WDAB
- Slocomb, Alabama; United States;
- Broadcast area: Dothan, Alabama
- Frequency: 100.5 MHz
- Branding: 100.5 The Bear

Programming
- Format: Mainstream rock

Ownership
- Owner: Robert Holladay; (Alabama Media, LLC);
- Sister stations: W299BX, WBBK-FM, WECB, WLDQ

History
- First air date: 1991 (as WXUS)
- Former call signs: WXUS (1991–2005) WLDA (2005–2013) WJRL-FM (2013-2025)
- Call sign meaning: Dothan, Alabama

Technical information
- Licensing authority: FCC
- Facility ID: 60591
- Class: C3
- ERP: 10,000 watts
- HAAT: 132.3 meters (434.1 feet)
- Transmitter coordinates: 31°11′33.6″N 85°24′42.8″W﻿ / ﻿31.192667°N 85.411889°W

Links
- Public license information: Public file; LMS;
- Webcast: WDAB Webstream
- Website: WDAB Online

= WDAB (FM) =

WDAB (100.5 FM, "100.5 The Bear") is an American radio station licensed to serve Slocomb, Alabama, United States. The station is owned by Robert Holladay and the license is held by Alabama Media, LLC.

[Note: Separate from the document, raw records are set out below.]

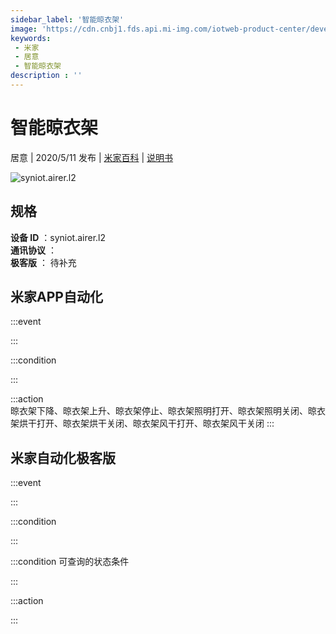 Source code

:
```yaml
---
sidebar_label: '智能晾衣架'
image: 'https://cdn.cnbj1.fds.api.mi-img.com/iotweb-product-center/developer_1579434223772TQ7cwq1k.png?GalaxyAccessKeyId=AKVGLQWBOVIRQ3XLEW&Expires=9223372036854775807&Signature=/JkgcAjnb1ksuXU/zUHpEC8snqk='
keywords: 
 - 米家
 - 居意
 - 智能晾衣架
description : ''
---
```

# 智能晾衣架

居意 | 2020/5/11 发布 | [米家百科](https://home.mi.com/webapp/content/baike/product/index.html?model=syniot.airer.l2) | [说明书](https://home.mi.com/views/introduction.html?model=syniot.airer.l2&region=cn)

![syniot.airer.l2](https://cdn.cnbj1.fds.api.mi-img.com/iotweb-product-center/developer_1579434223772TQ7cwq1k.png?GalaxyAccessKeyId=AKVGLQWBOVIRQ3XLEW&Expires=9223372036854775807&Signature=/JkgcAjnb1ksuXU/zUHpEC8snqk=)

## 规格  
> 
**设备 ID** ：syniot.airer.l2  
**通讯协议** ：  
**极客版**  ： 待补充 


## 米家APP自动化  

:::event  

:::

:::condition  

:::

:::action   
晾衣架下降、晾衣架上升、晾衣架停止、晾衣架照明打开、晾衣架照明关闭、晾衣架烘干打开、晾衣架烘干关闭、晾衣架风干打开、晾衣架风干关闭
:::

## 米家自动化极客版  

:::event  

:::

:::condition  

:::

:::condition 可查询的状态条件  

:::

:::action  

:::

        
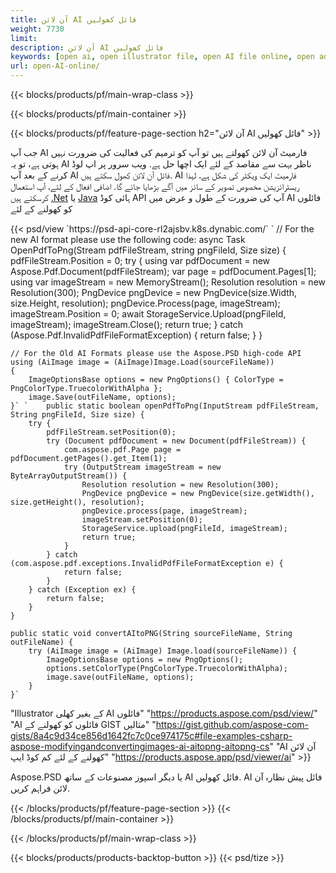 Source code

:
 ```yaml
---
title: آن لائن AI فائل کھولیں
weight: 7730
limit: 
description: آن لائن AI فائل کھولیں
keywords: [open ai, open illustrator file, open AI file online, open adobe illustrator, preview of ai file, ai format open]
url: open-AI-online/
---
```


{{< blocks/products/pf/main-wrap-class >}}


{{< blocks/products/pf/main-container >}}

{{< blocks/products/pf/feature-page-section h2="آن لائن AI فائل کھولیں" >}}
<p>جب آپ AI فارمیٹ آن لائن کھولتے ہیں تو آپ کو ترمیم کی فعالیت کی ضرورت نہیں ہوتی ہے، تو یہ AI ناظر بہت سے مقاصد کے لئے ایک اچھا حل ہے. ویب سرور پر اپ لوڈ کرنے کے بعد آپ AI فائل آن لائن کھول سکتے ہیں. AI فارمیٹ ایک ویکٹر کی شکل ہے، لہذا ریسٹرائزیشن مخصوص تصویر کے سائز میں آگے بڑھایا جائے گا. اضافی افعال کے لئے، آپ استعمال کرسکتے ہیں <a href="/psd/net">.Net</a> یا <a href="/psd/java">Java</a> ہائی کوڈ API آپ کی ضرورت کے طول و عرض میں AI فائلوں کو کھولنے کے لئے</p>
{{< psd/view `https://psd-api-core-rl2ajsbv.k8s.dynabic.com/` 
`	// For the new AI format please use the following code:
	async Task<bool> OpenPdfToPng(Stream pdfFileStream, string pngFileId, Size size)
	{
		pdfFileStream.Position = 0;
		try
		{
			using var pdfDocument = new Aspose.Pdf.Document(pdfFileStream);
			var page = pdfDocument.Pages[1];
			using var imageStream = new MemoryStream();
			Resolution resolution = new Resolution(300);
			PngDevice pngDevice = new PngDevice(size.Width, size.Height, resolution);
			pngDevice.Process(page, imageStream);
			imageStream.Position = 0;
			await StorageService.Upload(pngFileId, imageStream);
			imageStream.Close();
			return true;
		}
		catch (Aspose.Pdf.InvalidPdfFileFormatException)
		{
			return false;
		}
	}
	
	// For the Old AI Formats please use the Aspose.PSD high-code API
	using (AiImage image = (AiImage)Image.Load(sourceFileName))
	{
		ImageOptionsBase options = new PngOptions() { ColorType = PngColorType.TruecolorWithAlpha };
		image.Save(outFileName, options);
	}` `    public static boolean openPdfToPng(InputStream pdfFileStream, String pngFileId, Size size) {
        try {
            pdfFileStream.setPosition(0);
            try (Document pdfDocument = new Document(pdfFileStream)) {
                com.aspose.pdf.Page page = pdfDocument.getPages().get_Item(1);
                try (OutputStream imageStream = new ByteArrayOutputStream()) {
                    Resolution resolution = new Resolution(300);
                    PngDevice pngDevice = new PngDevice(size.getWidth(), size.getHeight(), resolution);
                    pngDevice.process(page, imageStream);
                    imageStream.setPosition(0);
                    StorageService.upload(pngFileId, imageStream);
                    return true;
                }
            } catch (com.aspose.pdf.exceptions.InvalidPdfFileFormatException e) {
                return false;
            }
        } catch (Exception ex) {
            return false;
        }
    }

    public static void convertAItoPNG(String sourceFileName, String outFileName) {
        try (AiImage image = (AiImage) Image.load(sourceFileName)) {
            ImageOptionsBase options = new PngOptions();
            options.setColorType(PngColorType.TruecolorWithAlpha);
            image.save(outFileName, options);
        }
    }` 
"Illustrator کے بغیر کھلی AI فائلوں" "https://products.aspose.com/psd/view/" 
"AI فائلوں کو کھولنے کے GIST مثالیں" "https://gist.github.com/aspose-com-gists/8a4c9d34ce856d1642fc7c0ce974175c#file-examples-csharp-aspose-modifyingandconvertingimages-ai-aitopng-aitopng-cs" 
"AI آن لائن کھولنے کے لئے کم کوڈ ایپ" "https://products.aspose.app/psd/viewer/ai" >}}
<p>Aspose.PSD یا دیگر اسپوز مصنوعات کے ساتھ AI فائل کھولیں. AI فائل پیش نظارہ آن لائن فراہم کریں.</p>
{{< /blocks/products/pf/feature-page-section >}}
{{< /blocks/products/pf/main-container >}}


{{< /blocks/products/pf/main-wrap-class >}}

{{< blocks/products/products-backtop-button >}}
{{< psd/tize >}}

It broadcasts a mainstream rock format to the Dothan, Alabama, area.

==History==
This station received its original construction permit for a new FM station to serve Fort Rucker, Alabama, broadcasting with 3,000 watts of effective radiated power at 93.1 MHz from the Federal Communications Commission on December 5, 1990. This was soon changed to 100.5 MHz, per Docket #87-618. The new station was assigned the call letters WXUS by the FCC on January 18, 1991. WXUS received its license to cover from the FCC on February 28, 1992.

In May 2003, Skyway Broadcasting, Ltd., reached an agreement to sell this station to Styles Broadcasting subsidiary Styles Media Group, LLC (Thomas A. DiBacco, managing member) for a total sale price of $750,000. The deal was approved by the FCC on August 20, 2003, and the transaction was consummated on October 1, 2003. The new owners had the FCC change the station's callsign to WLDA on March 4, 2005.

On August 24, 2005, the FCC granted the station a construction permit to change its community of license to Slocomb, Alabama. In 2006, Styles Broadcasting became the Magic Broadcasting Company. WLDA received its license to cover this permit on August 25, 2008.

On August 5, 2009 at 5 p.m. local time, Star 100.5 changed formats while retaining its branding, transitioning to classic hits and billing itself as playing "The Greatest Hits of All-Time."

On December 20, 2011, WLDA changed their format to urban contemporary, branded as "100.5 The Beat".

On January 23, 2013, WLDA changed their format from urban contemporary to rock, branded as "Rock 100.5". On January 29, 2013, the station swapped call signs with sister station WJRL-FM, taking on the current WJRL-FM call sign.

On April 16, 2025, WJRL-FM changed their call letters to WDAB and rebranded as "100.5 The Bear".